Data excerpts Start Marker
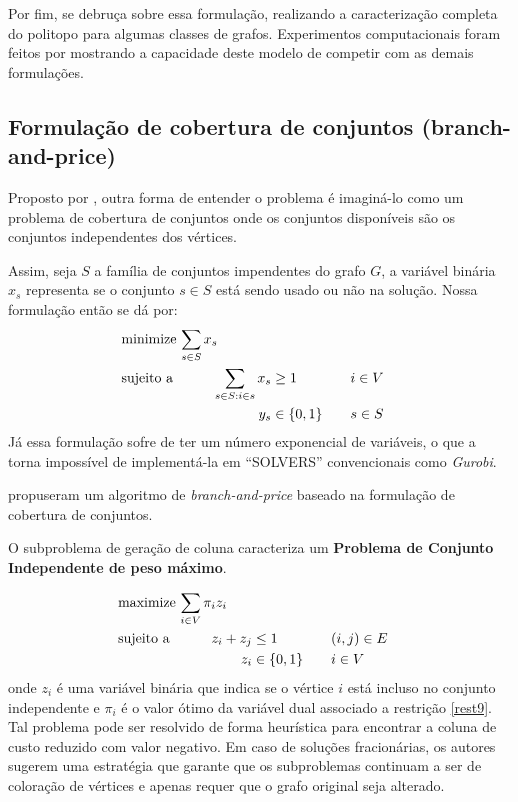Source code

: \documentclass[11pt]{article}
\begin{document}
Por fim, \autocite{Campelo2008AsymmetricRepresentativesFormulation} se debruça sobre essa formulação, realizando a caracterização completa do politopo para algumas classes de grafos.
Experimentos computacionais foram feitos por \autocite{Jabrayilov2018NewIntegerLinear} mostrando a capacidade deste modelo de competir com as demais formulações.
\subsection{Formulação de cobertura de conjuntos (branch-and-price)}
\label{sec:orge1d7fd3}
Proposto por \textcite{Mehrotra1996ColumnGenerationApproach}, outra forma de entender o problema é imaginá-lo como um problema de cobertura de conjuntos onde os conjuntos disponíveis são os conjuntos independentes dos vértices.

Assim, seja \(S\) a família de conjuntos impendentes do grafo \(G\), a variável binária \(x_s\) representa se o conjunto \(s \in S\) está sendo usado ou não na solução. Nossa formulação então se dá por:
\begin{alignat}{4}
& \omit\rlap{minimize  $\displaystyle \sum_{s \in S} x_s$} \nonumber \\
& \mbox{sujeito a}&& \quad & \sum_{s \in S: i \in s} x_{s}&\geq 1 & \quad & i \in V \label{rest9} \\
&                 &&   & y_s       & \in \{0,1\} &    & s \in S \nonumber
\end{alignat}
Já essa formulação sofre de ter um número exponencial de variáveis, o que a torna impossível de implementá-la em ``SOLVERS'' convencionais como \emph{Gurobi}.

\textcite{Mehrotra1996ColumnGenerationApproach} propuseram um algoritmo de \emph{branch-and-price}  baseado na formulação de cobertura de conjuntos.

O subproblema de geração de coluna caracteriza um \textbf{Problema de Conjunto Independente de peso máximo}.

\begin{alignat*}{4}
& \omit\rlap{maximize  $\displaystyle \sum_{i \in V} \pi_i z_i$} \\
& \mbox{sujeito a}&& \quad & z_i + z_j &\leq 1 & \quad & (i,j) \in E \\
&                 &&   & z_i       & \in \{0,1\} &    & i \in V
\end{alignat*}
onde \(z_i\) é uma variável binária que indica se o vértice \(i\) está incluso no conjunto independente e \(\pi_i\) é o valor ótimo da variável dual associado a restrição \ref{rest9}.
Tal problema pode ser resolvido de forma heurística para encontrar a coluna de custo reduzido com valor negativo.
Em caso de soluções fracionárias, os autores sugerem uma estratégia  que garante que os subproblemas continuam a ser de coloração de vértices e apenas requer que o grafo original seja alterado.
\end{document}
Data excerpts End Marker
◆ **Activity**
Leaving the pictures out, output all of the listing exactly.

◆ **Solution to the exercise**
Source code

: \documentclass[11pt]{article}
\begin{document}
Por fim, \autocite{Campelo2008AsymmetricRepresentativesFormulation} se debruça sobre essa formulação, realizando a caracterização completa do politopo para algumas classes de grafos.
Experimentos computacionais foram feitos por \autocite{Jabrayilov2018NewIntegerLinear} mostrando a capacidade deste modelo de competir com as demais formulações.
\subsection{Formulação de cobertura de conjuntos (branch-and-price)}
\label{sec:orge1d7fd3}
Proposto por \textcite{Mehrotra1996ColumnGenerationApproach}, outra forma de entender o problema é imaginá-lo como um problema de cobertura de conjuntos onde os conjuntos disponíveis são os conjuntos independentes dos vértices.

Assim, seja \(S\) a família de conjuntos impendentes do grafo \(G\), a variável binária \(x_s\) representa se o conjunto \(s \in S\) está sendo usado ou não na solução. Nossa formulação então se dá por:
\begin{alignat}{4}
& \omit\rlap{minimize  $\displaystyle \sum_{s \in S} x_s$} \nonumber \\
& \mbox{sujeito a}&& \quad & \sum_{s \in S: i \in s} x_{s}&\geq 1 & \quad & i \in V \label{rest9} \\
&                 &&   & y_s       & \in \{0,1\} &    & s \in S \nonumber
\end{alignat}
Já essa formulação sofre de ter um número exponencial de variáveis, o que a torna impossível de implementá-la em ``SOLVERS'' convencionais como \emph{Gurobi}.

\textcite{Mehrotra1996ColumnGenerationApproach} propuseram um algoritmo de \emph{branch-and-price}  baseado na formulação de cobertura de conjuntos.

O subproblema de geração de coluna caracteriza um \textbf{Problema de Conjunto Independente de peso máximo}.

\begin{alignat*}{4}
& \omit\rlap{maximize  $\displaystyle \sum_{i \in V} \pi_i z_i$} \\
& \mbox{sujeito a}&& \quad & z_i + z_j &\leq 1 & \quad & (i,j) \in E \\
&                 &&   & z_i       & \in \{0,1\} &    & i \in V
\end{alignat*}
onde \(z_i\) é uma variável binária que indica se o vértice \(i\) está incluso no conjunto independente e \(\pi_i\) é o valor ótimo da variável dual associado a restrição \ref{rest9}.
Tal problema pode ser resolvido de forma heurística para encontrar a coluna de custo reduzido com valor negativo.
Em caso de soluções fracionárias, os autores sugerem uma estratégia  que garante que os subproblemas continuam a ser de coloração de vértices e apenas requer que o grafo original seja alterado.
\end{document}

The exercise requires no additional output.